C’est comme une série télé concon : c’est hypnotique. C’est jouissif, c’est de l’adrénaline à bon compte. Au détour d’une page internet, on découvre une saloperie de plus, on s’en délecte comme d’une glace italienne, ça coule au menton, ça tache les tongues mais c’est trop bon.
Tout content de trouver des opinions avec lesquelles on est d’accord par avance, c’est même une gratification que de se reconnaître dans ces bons sentiments, cette noblesse d’âme. Pendant un instant, on est robin des bois.
L’avantage, c’est que cela ne mobilise que le cerveau reptilien, comme pour marcher à une manif de gôche. On fait rentrer pour la nième fois les mêmes infos dans un cerveau qui n’oppose aucune résistance.
L’avantage secondaire, c’est que cet exercice est très peu fatiguant : il reprend des données déjà stockées, active des raisonnements connus pour confirmer une opinion dont la légitimité se trouve renforcée sans aucune modification.
Prenons, juste pour le contraste, le jeu exactement inverse :
Démonter les causes plutôt que se vautrer dans les effets
D’abord s’isoler de ce flot répétitif : couper la télé, cesser de prêter oreille au spectacle politique dès que possible. Renoncer à connaître la dernière saloperie du gouvernement, des médias, de Coppé, des Le Pen.
Stopper la lecture des démonstrations du cynisme des multi-nationales, des banques. Arrêter de poster des liens dénonciateurs sur Facebook.
Commencer, dans la durée – ah là, certains transpirent déjà -, à apprendre les bases : comme aller à l’école, combler les béances dans sa culture historique : se taper tout Guillemin. Il y en a pour des heures ! Pas de voiture sans chassis.
Ensuite prendre un peu de détente intelligente avec Frank Lepage. Ah flûte : il va falloir soutenir son attention plus longtemps que pour un épisode de série télé.
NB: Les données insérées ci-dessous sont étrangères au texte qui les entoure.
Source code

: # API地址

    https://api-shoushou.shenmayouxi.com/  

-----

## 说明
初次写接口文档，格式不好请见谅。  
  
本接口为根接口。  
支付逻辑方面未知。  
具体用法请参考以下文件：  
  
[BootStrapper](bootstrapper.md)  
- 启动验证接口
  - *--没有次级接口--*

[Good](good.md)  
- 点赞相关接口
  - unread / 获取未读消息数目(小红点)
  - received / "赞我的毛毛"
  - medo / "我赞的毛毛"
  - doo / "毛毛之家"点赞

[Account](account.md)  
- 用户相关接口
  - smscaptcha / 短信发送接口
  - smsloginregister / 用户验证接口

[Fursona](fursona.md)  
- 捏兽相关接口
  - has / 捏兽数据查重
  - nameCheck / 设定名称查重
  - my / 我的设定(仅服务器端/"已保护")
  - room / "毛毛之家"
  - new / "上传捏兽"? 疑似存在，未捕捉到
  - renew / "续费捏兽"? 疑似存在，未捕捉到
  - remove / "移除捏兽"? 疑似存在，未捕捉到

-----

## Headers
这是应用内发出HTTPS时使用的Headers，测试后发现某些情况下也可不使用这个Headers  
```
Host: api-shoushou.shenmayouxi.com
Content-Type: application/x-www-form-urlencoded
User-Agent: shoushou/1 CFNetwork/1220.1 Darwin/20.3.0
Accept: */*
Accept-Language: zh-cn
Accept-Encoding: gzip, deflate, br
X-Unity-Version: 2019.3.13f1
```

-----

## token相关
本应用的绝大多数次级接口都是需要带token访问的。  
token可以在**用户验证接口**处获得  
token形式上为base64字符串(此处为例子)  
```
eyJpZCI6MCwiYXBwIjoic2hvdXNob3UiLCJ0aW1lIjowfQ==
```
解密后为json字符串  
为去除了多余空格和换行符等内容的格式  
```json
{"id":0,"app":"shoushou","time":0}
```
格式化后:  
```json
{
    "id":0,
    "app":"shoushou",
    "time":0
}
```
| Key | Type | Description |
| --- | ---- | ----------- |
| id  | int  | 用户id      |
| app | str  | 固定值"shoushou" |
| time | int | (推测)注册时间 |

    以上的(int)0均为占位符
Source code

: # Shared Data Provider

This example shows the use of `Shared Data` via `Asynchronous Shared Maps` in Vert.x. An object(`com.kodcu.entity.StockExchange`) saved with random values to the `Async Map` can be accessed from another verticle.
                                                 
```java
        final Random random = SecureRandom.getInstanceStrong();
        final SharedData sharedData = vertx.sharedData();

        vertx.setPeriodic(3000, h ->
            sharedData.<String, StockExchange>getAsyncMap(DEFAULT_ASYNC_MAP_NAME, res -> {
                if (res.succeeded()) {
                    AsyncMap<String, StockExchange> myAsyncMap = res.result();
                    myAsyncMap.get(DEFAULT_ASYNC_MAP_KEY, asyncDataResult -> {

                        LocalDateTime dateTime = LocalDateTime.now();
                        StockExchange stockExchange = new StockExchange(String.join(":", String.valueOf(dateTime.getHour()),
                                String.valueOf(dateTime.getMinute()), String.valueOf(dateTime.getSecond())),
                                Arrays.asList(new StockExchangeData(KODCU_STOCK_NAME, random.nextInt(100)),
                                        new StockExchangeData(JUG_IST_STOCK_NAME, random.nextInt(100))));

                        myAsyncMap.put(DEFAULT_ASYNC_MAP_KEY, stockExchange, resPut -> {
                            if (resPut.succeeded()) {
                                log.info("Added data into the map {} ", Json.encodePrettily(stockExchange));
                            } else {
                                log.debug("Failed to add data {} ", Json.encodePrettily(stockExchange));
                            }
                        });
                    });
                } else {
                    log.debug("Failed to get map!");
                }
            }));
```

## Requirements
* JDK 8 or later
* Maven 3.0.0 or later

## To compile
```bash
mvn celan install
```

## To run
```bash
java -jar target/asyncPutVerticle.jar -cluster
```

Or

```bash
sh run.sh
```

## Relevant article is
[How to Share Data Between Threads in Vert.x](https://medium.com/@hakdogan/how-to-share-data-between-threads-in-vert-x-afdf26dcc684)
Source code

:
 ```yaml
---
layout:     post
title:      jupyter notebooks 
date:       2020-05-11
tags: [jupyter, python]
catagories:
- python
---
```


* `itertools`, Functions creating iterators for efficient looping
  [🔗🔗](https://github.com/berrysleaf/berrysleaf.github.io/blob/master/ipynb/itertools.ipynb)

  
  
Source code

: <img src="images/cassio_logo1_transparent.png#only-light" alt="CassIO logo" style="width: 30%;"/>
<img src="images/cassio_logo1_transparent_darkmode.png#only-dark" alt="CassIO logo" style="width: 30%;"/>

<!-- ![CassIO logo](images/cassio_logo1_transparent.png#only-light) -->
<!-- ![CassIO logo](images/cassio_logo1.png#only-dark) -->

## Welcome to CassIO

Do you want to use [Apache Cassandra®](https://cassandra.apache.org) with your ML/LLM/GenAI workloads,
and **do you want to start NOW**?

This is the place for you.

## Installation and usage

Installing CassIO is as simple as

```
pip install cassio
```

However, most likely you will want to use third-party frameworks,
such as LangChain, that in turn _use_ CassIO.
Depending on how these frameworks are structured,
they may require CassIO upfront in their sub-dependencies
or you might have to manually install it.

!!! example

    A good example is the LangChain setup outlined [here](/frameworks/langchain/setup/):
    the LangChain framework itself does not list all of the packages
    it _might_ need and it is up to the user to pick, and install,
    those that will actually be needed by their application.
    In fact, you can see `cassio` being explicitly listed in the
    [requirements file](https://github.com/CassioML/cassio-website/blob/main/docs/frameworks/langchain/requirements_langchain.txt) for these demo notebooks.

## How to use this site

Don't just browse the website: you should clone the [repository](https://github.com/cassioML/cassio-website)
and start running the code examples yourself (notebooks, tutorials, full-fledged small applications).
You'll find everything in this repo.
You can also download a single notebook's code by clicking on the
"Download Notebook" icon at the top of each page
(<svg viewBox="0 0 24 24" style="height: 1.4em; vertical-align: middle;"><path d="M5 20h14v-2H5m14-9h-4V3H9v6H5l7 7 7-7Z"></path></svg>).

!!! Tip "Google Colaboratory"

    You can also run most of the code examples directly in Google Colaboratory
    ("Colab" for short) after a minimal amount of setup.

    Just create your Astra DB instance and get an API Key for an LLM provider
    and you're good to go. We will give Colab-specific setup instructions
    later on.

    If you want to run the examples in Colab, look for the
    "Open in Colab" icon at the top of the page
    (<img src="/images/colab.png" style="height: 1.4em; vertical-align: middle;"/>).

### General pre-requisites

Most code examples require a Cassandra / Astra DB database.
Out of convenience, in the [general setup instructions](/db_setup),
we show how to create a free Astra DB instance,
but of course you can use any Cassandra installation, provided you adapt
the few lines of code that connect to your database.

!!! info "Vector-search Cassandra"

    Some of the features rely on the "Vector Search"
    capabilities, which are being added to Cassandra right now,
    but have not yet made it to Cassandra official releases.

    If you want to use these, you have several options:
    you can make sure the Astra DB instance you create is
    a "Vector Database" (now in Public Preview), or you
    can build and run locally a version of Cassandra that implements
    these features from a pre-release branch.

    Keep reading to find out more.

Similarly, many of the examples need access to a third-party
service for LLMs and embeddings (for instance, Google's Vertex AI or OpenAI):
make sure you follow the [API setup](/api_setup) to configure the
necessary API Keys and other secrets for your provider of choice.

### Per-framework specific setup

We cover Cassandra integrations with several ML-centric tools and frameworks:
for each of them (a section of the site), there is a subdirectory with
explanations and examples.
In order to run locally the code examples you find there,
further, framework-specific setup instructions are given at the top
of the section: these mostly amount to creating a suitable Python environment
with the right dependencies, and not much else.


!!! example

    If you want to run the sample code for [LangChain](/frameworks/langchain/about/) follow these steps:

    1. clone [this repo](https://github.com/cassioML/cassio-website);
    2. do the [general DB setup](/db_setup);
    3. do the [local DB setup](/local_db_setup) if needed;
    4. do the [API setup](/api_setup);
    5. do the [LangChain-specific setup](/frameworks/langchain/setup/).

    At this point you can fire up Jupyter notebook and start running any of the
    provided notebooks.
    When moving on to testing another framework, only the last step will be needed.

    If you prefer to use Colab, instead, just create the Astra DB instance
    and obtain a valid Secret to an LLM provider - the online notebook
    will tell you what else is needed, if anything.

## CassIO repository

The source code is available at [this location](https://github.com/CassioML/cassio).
Pour tous ceux qui se piquent de démocratie parce qu’ils ont vu Chouard deux heures dans une conférence, se taper le bouquin de Mogens Hansen : « La démocratie athénienne » collection TEXTO. 10€
Ensuite, quelques heures avec Bernard Friot et ses amis : le travail, les rapports de force du salariat, la cotisation sociale. Indispensable quand on veut réformer la société ou au moins être capable de juger les propositions que les plus engagés vous présenterons.
Ensuite Frédéric Lordon, pour saisir dans ses causes, et non plus juste ses effets, la mainmise dictatoriale de la finance, chancre improductif et prédateur. Lire « La Malfaçon », et pour les plus courageux : « Capitalisme, désirs et servitudes »
Quitter son écran pour participer à des ateliers constituants, cherchez, il y en a partout en France.
Et pour finir, oser penser l’alternative législative : casser la société actuelle dans ses travers les plus voyants, c’est facile. Commencer à imaginer les règles, les lois d’une société heureuse, économe de la nature, se projeter dans des comportements vraiment différent, c’est vraiment plus difficile. A quand les ateliers législatifs ?!
Et ne pas oublier « l’accompagnement au changement », en clair la transition entre le « maintenant » et l »après ».
Bref, se casser le cul pour le changement, le vrai.
J’ose penser que la diffusion généralisée de cette base culturelle, le fait de faire naitre une vision concrète d’un modèle, même général, de société libérée du capitalisme ouvrira la possibilité de son avènement.
Quel peuple obtiendra le monde qu’il n’imagine pas lui-même ?
Quand il cessera de croire faire de la politique en dénonçant, un seau de popcorns à la main, les yeux rivés sur les effets, et qu’enfin, au fait des causes, il osera écrire lui-même son futur.